Poetry is not a turning loose of emotion, but an escape from emotion; it is not the expression of personality, but an escape from personality.

In this statement, he is articulating a combination of ideas. First, he does not think that poetry should resemble a diary in the sense of simply being an outpouring of what a person happens to be feeling at a given time. Instead, it exists at an intersection of the poetic tradition, the objective external objects or specific images that can evoke an emotion in a reader, and the particular emotion or experience.

Thus in "Prufrock," we do not simply get an outpouring of Eliot's own feelings. The poem connects to tradition through its frequent uses of allusion as well as its formal character, which moves back and forth between modernist free verse and traditional forms such as the heroic couplet and Shakespearean song. 

Although "The Wasteland" may have originated in Eliot's personal feelings (instead of being purely autobiographical), it addresses fragmentation as a modern condition and grounds itself in poetic and religious tradition in its central figure of the Fisher King. 

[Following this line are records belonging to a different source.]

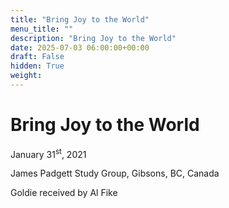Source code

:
 ```yaml
---
title: "Bring Joy to the World"
menu_title: ""
description: "Bring Joy to the World"
date: 2025-07-03 06:00:00+00:00
draft: False
hidden: True
weight:
---
```

# Bring Joy to the World

January 31<sup>st</sup>, 2021

James Padgett Study Group, Gibsons, BC, Canada

Goldie received by Al Fike

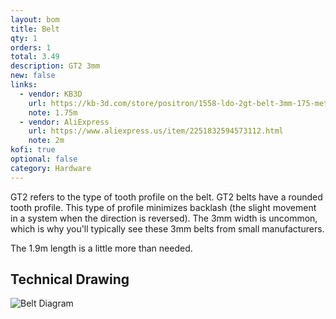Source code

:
 ```yaml
---
layout: bom
title: Belt
qty: 1
orders: 1
total: 3.49
description: GT2 3mm
new: false
links:
  - vendor: KB3D
    url: https://kb-3d.com/store/positron/1558-ldo-2gt-belt-3mm-175-meters-for-positron-v32-3d-printer-1725634929631.html
    note: 1.75m
  - vendor: AliExpress
    url: https://www.aliexpress.us/item/2251832594573112.html
    note: 2m
kofi: true
optional: false
category: Hardware
---
```


GT2 refers to the type of tooth profile on the belt. GT2 belts have a rounded tooth profile. This type of profile
minimizes backlash (the slight movement in a system when the direction is reversed). The 3mm width is uncommon, which is
why you'll typically see these 3mm belts from small manufacturers.

The 1.9m length is a little more than needed.

## Technical Drawing

![Belt Diagram](/assets/content/belt-diagram.png)
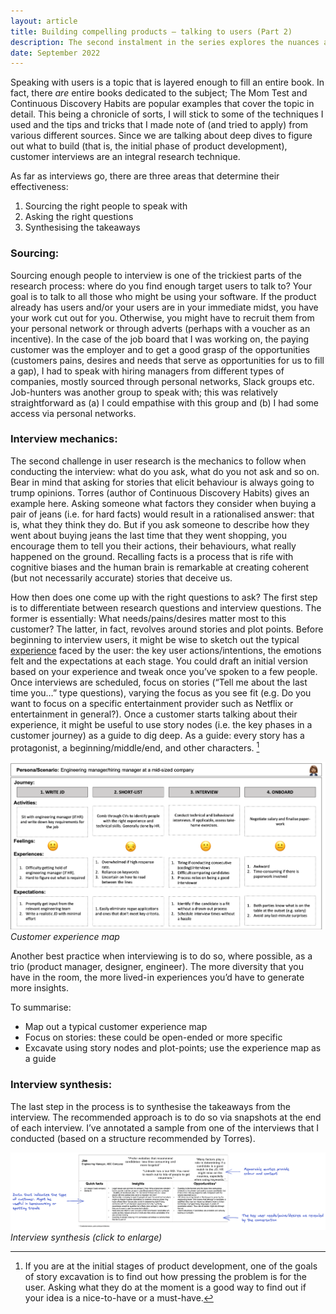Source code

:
```yaml
---
layout: article
title: Building compelling products — talking to users (Part 2)
description: The second instalment in the series explores the nuances and best practices involved in user interviews.
date: September 2022
---
```


Speaking with users is a topic that is layered enough to fill an entire book. In fact, there *are* entire books dedicated to the subject; The Mom Test and Continuous Discovery Habits are popular examples that cover the topic in detail. This being a chronicle of sorts, I will stick to some of the techniques I used and the tips and tricks that I made note of (and tried to apply) from various different sources. Since we are talking about deep dives to figure out what to build (that is, the initial phase of product development), customer interviews are an integral research technique.

As far as interviews go, there are three areas that determine their effectiveness:
1. Sourcing the right people to speak with
2. Asking the right questions
3. Synthesising the takeaways

### Sourcing:

Sourcing enough people to interview is one of the trickiest parts of the research process: where do you find enough target users to talk to? Your goal is to talk to all those who might be using your software. If the product already has users and/or your users are in your immediate midst, you have your work cut out for you. Otherwise, you might have to recruit them from your personal network or through adverts (perhaps with a voucher as an incentive). In the case of the job board that I was working on, the paying customer was the employer and to get a good grasp of the opportunities (customers pains, desires and needs that serve as opportunities for us to fill a gap), I had to speak with hiring managers from different types of companies, mostly sourced through personal networks, Slack groups etc. Job-hunters was another group to speak with; this was relatively straightforward as (a) I could empathise with this group and (b) I had some access via personal networks.

### Interview mechanics:

The second challenge in user research is the mechanics to follow when conducting the interview: what do you ask, what do you not ask and so on. Bear in mind that asking for stories that elicit behaviour is always going to trump opinions. Torres (author of Continuous Discovery Habits) gives an example here. Asking someone what factors they consider when buying a pair of jeans (i.e. for hard facts) would result in a rationalised answer: that is, what they think they do. But if you ask someone to describe how they went about buying jeans the last time that they went shopping, you encourage them to tell you their actions, their behaviours, what really happened on the ground. Recalling facts is a process that is rife with cognitive biases and the human brain is remarkable at creating coherent (but not necessarily accurate) stories that deceive us.

How then does one come up with the right questions to ask? The first step is to differentiate between research questions and interview questions. The former is essentially: What needs/pains/desires matter most to this customer? The latter, in fact, revolves around stories and plot points. Before beginning to interview users, it might be wise to sketch out the typical <a href="https://hbr.org/2010/11/using-customer-journey-maps-to" target="_blank">experience</a> faced by the user: the key user actions/intentions, the emotions felt and the expectations at each stage. You could draft an initial version based on your experience and tweak once you’ve spoken to a few people. Once interviews are scheduled, focus on stories (“Tell me about the last time you…” type questions), varying the focus as you see fit (e.g. Do you want to focus on a specific entertainment provider such as Netflix or entertainment in general?). Once a customer starts talking about their experience, it might be useful to use story nodes (i.e. the key phases in a customer journey) as a guide to dig deep. As a guide: every story has a protagonist, a beginning/middle/end, and other characters. [^1]

[![Customer experience map](/public/xp.png)](/public/xp.png)
*Customer experience map*

Another best practice when interviewing is to do so, where possible, as a trio (product manager, designer, engineer). The more diversity that you have in the room, the more lived-in experiences you’d have to generate more insights.

To summarise:
<ul>
  <li> Map out a typical customer experience map </li>
  <li> Focus on stories: these could be open-ended or more specific </li>
  <li> Excavate using story nodes and plot-points; use the experience map as a guide </li>
</ul>

### Interview synthesis:

The last step in the process is to synthesise the takeaways from the interview. The recommended approach is to do so via snapshots at the end of each interview. I’ve annotated a sample from one of the interviews that I conducted (based on a structure recommended by Torres).

[![Interview synthesis](/public/int-notes.png)](/public/int-notes.png)
*Interview synthesis (click to enlarge)*





[^1]: If you are at the initial stages of product development, one of the goals of story excavation is to find out how pressing the problem is for the user. Asking what they do at the moment is a good way to find out if your idea is a nice-to-have or a must-have.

"Dulce et Decorum Est” is a more intensely personal poem, but the poet distances himself by use of the concrete imagery and details that are "linguistic objective correlatives" of the emotions experienced. Rather than telling us that war is horrible, Owens shows its horrors by means of precise descriptions of soldiers enduring trench warfare and gas attacks in World War I. Its title and conclusion link it to the poetic tradition.